Since 2011, Herren speaks at 250 schools each year to share how his poor behaviors led him to rock bottom and the struggle of paving a new path to sobriety. His inclination towards unhealthy behaviors began in high school, an experience which was defined largely by the use of marijuana and alcohol.  

“There’s definitely an environment in high school that fosters the idea that drinking is just part of growing up and isn’t a big deal, but Chris really reiterated his point that even alcohol can start you on a bad path similar to his,” senior Cate Pearce said.

Although Herren had a promising future as a professional athlete, he grew up in an unstable household and was surrounded by friends and family who faced drug and alcohol addiction. Hence, Herren held onto the hope of having a fulfilling athletic career.

“When I was in middle school I just wanted to play high school [basketball]. When I went to high school, I just wanted to get a Division I scholarship, and then when I got a Division I scholarship, I figured it was over. Somebody told me that you have it in you to become an NBA player,” Herren said.

From the outside, the younger version of Herren seemed like an average teen full of hopes and dreams but graced with talent. As he relished in the excitement of the limelight and his know-it-all confidence, life tested him during his first year at Boston College in 1994.

“Two young girls are sitting in my dorm room with my roommate chopping up lines of cocaine. I never touched cocaine; I had never seen cocaine,” Herren said reminiscently. “[The] two girls in that dorm room said ‘Chris, come sit down, it’s no big deal it’s not going to hurt you.’ I said ‘no, thank you.’ She said, ‘I promise it won’t hurt you. Nothing is going to happen.’ I turned around, sat down in the chair, grabbed a dollar bill and snorted my first line of cocaine at 18 years old.”

Students and staff glared at Herren in awe of his statement, some with tears in their eyes. Herren continued to recollect his early experiences and express that everyone is grappling with some issue that can go unnoticed until one reaches their threshold.
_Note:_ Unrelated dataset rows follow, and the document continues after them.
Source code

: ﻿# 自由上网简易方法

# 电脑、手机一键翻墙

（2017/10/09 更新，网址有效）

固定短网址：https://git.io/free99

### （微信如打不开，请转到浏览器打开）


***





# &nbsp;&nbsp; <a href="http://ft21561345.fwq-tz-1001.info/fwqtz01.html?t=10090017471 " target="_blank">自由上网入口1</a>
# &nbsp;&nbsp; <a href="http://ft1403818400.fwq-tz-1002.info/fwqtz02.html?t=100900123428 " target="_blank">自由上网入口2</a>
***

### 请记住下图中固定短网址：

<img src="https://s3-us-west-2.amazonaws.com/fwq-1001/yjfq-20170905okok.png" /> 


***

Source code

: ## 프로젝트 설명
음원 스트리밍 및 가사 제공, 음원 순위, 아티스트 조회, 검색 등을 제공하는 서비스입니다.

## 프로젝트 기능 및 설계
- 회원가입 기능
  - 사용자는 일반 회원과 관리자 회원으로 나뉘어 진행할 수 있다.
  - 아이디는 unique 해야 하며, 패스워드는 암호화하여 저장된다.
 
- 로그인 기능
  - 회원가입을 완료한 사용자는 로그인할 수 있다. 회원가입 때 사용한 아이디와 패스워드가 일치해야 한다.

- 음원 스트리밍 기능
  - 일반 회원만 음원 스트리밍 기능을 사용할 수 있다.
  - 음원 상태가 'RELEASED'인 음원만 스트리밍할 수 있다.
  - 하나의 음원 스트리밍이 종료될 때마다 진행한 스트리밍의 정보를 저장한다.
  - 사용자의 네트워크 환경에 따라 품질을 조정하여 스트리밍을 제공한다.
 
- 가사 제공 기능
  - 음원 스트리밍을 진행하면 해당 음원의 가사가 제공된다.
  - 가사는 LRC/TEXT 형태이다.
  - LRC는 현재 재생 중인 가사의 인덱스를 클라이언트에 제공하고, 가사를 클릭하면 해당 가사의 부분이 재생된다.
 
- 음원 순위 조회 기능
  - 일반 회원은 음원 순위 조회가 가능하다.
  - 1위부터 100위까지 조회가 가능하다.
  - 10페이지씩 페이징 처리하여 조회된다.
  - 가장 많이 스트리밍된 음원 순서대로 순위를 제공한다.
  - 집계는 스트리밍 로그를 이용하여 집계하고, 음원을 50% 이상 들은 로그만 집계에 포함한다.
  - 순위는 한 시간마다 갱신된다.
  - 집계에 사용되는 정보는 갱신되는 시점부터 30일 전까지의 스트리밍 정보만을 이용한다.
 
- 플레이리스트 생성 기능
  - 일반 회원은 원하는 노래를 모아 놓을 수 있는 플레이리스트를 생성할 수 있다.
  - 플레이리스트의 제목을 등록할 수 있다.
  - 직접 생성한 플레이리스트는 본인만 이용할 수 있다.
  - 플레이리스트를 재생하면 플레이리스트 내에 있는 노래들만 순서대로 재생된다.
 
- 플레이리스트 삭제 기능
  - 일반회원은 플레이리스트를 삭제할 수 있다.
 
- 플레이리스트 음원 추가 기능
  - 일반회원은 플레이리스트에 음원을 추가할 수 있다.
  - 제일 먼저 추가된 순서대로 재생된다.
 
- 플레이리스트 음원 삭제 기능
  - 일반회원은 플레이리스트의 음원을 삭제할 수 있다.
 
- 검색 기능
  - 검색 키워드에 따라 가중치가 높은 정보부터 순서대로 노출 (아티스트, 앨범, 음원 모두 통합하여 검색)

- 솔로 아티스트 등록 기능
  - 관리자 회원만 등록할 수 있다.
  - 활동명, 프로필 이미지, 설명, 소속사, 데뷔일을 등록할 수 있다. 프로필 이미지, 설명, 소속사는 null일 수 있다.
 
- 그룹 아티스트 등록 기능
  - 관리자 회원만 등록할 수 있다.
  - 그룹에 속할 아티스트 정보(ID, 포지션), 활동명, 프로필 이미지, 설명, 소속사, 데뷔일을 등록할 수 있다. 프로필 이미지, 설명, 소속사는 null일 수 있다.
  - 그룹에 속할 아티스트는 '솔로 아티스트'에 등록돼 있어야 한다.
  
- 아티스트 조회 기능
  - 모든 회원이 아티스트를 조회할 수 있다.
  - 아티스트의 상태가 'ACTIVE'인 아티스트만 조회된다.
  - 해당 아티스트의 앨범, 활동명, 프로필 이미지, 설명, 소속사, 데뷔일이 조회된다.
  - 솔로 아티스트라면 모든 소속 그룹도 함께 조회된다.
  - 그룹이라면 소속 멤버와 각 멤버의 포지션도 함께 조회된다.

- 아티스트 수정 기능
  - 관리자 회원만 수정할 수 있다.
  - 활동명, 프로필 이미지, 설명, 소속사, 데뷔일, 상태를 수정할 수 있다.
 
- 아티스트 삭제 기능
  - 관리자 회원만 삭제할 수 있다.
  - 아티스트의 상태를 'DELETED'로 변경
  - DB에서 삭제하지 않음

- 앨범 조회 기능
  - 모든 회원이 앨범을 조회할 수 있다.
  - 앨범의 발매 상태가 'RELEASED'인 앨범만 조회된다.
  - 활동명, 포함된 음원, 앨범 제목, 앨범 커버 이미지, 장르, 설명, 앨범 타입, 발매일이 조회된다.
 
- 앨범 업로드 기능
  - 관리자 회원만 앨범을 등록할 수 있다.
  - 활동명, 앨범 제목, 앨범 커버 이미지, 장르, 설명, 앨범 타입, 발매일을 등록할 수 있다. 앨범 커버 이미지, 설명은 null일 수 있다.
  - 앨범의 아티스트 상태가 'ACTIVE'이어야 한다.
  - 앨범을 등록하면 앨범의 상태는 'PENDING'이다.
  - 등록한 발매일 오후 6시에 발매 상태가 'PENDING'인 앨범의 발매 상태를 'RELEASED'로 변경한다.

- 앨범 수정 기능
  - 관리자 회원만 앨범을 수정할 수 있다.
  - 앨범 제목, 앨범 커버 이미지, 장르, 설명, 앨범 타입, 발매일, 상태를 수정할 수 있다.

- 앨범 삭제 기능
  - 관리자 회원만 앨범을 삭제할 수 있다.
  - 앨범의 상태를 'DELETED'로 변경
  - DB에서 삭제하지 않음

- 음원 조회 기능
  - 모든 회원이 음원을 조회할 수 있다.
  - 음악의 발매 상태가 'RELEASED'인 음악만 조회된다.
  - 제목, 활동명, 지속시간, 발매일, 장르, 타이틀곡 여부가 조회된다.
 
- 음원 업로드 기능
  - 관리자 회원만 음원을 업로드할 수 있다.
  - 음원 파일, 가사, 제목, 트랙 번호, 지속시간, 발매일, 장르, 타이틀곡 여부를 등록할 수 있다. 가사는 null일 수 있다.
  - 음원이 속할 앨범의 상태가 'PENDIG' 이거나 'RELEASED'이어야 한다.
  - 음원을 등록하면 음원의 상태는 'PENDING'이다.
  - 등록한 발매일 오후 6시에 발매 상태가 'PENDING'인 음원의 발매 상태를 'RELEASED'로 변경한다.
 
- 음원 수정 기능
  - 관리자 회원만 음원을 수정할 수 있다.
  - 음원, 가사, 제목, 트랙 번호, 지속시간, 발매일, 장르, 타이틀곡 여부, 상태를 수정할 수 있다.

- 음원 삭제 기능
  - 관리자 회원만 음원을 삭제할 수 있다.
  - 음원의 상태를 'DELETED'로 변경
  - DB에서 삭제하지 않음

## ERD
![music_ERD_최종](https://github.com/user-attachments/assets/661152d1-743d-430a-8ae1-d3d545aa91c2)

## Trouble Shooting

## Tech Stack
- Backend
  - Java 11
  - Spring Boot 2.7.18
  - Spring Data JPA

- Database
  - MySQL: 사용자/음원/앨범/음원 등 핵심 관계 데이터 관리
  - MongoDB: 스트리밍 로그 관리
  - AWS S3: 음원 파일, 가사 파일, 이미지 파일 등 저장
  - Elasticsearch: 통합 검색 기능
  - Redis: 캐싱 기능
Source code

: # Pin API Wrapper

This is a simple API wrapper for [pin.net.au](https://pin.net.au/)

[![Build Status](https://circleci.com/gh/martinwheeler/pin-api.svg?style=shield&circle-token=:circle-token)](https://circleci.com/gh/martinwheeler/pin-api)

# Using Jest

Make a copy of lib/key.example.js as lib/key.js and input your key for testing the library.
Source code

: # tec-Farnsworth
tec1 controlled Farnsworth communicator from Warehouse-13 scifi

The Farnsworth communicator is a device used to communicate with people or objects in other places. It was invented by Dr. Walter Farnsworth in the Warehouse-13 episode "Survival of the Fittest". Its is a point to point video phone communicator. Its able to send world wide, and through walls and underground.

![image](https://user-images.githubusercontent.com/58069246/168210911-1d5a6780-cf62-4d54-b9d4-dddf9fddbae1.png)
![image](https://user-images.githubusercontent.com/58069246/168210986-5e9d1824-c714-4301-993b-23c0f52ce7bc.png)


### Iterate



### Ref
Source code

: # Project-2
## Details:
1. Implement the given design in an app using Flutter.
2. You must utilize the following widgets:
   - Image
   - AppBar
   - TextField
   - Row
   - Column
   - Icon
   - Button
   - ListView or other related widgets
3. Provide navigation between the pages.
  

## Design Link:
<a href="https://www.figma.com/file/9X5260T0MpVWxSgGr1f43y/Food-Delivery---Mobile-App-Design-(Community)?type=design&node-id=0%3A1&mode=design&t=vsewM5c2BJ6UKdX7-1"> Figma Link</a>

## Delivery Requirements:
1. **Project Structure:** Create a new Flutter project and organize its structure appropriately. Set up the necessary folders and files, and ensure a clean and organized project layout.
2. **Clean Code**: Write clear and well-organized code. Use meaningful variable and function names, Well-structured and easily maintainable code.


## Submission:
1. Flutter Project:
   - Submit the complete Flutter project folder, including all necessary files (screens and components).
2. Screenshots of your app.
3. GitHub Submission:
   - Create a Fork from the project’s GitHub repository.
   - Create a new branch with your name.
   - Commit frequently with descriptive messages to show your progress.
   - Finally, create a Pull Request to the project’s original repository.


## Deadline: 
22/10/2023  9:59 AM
“[Herren’s speech] reminds me that every day, we all walk through the doors of McLean High School with something heavy on our hearts. Everyone is fighting some sort of internal battle or struggle that others may not be aware of,” System of Support Advisor Nick Corsi said. “Whether it is low self-esteem and self-worth, or issues surrounding mental health and social anxiety, it is important for us all to be more accepting of individual differences and to practice strategies that help us to be more comfortable in our own skin. Far too often early warning signs can go untreated, and unhealthy coping strategies can lead to addiction. “

Herren continuously fought internal battles with drug addiction leading to his professional career as an NBA player and later in life as a father. After years of stepping over hurdles and finally entering a realm of sobriety, he reflected upon his actions with concern for future generations.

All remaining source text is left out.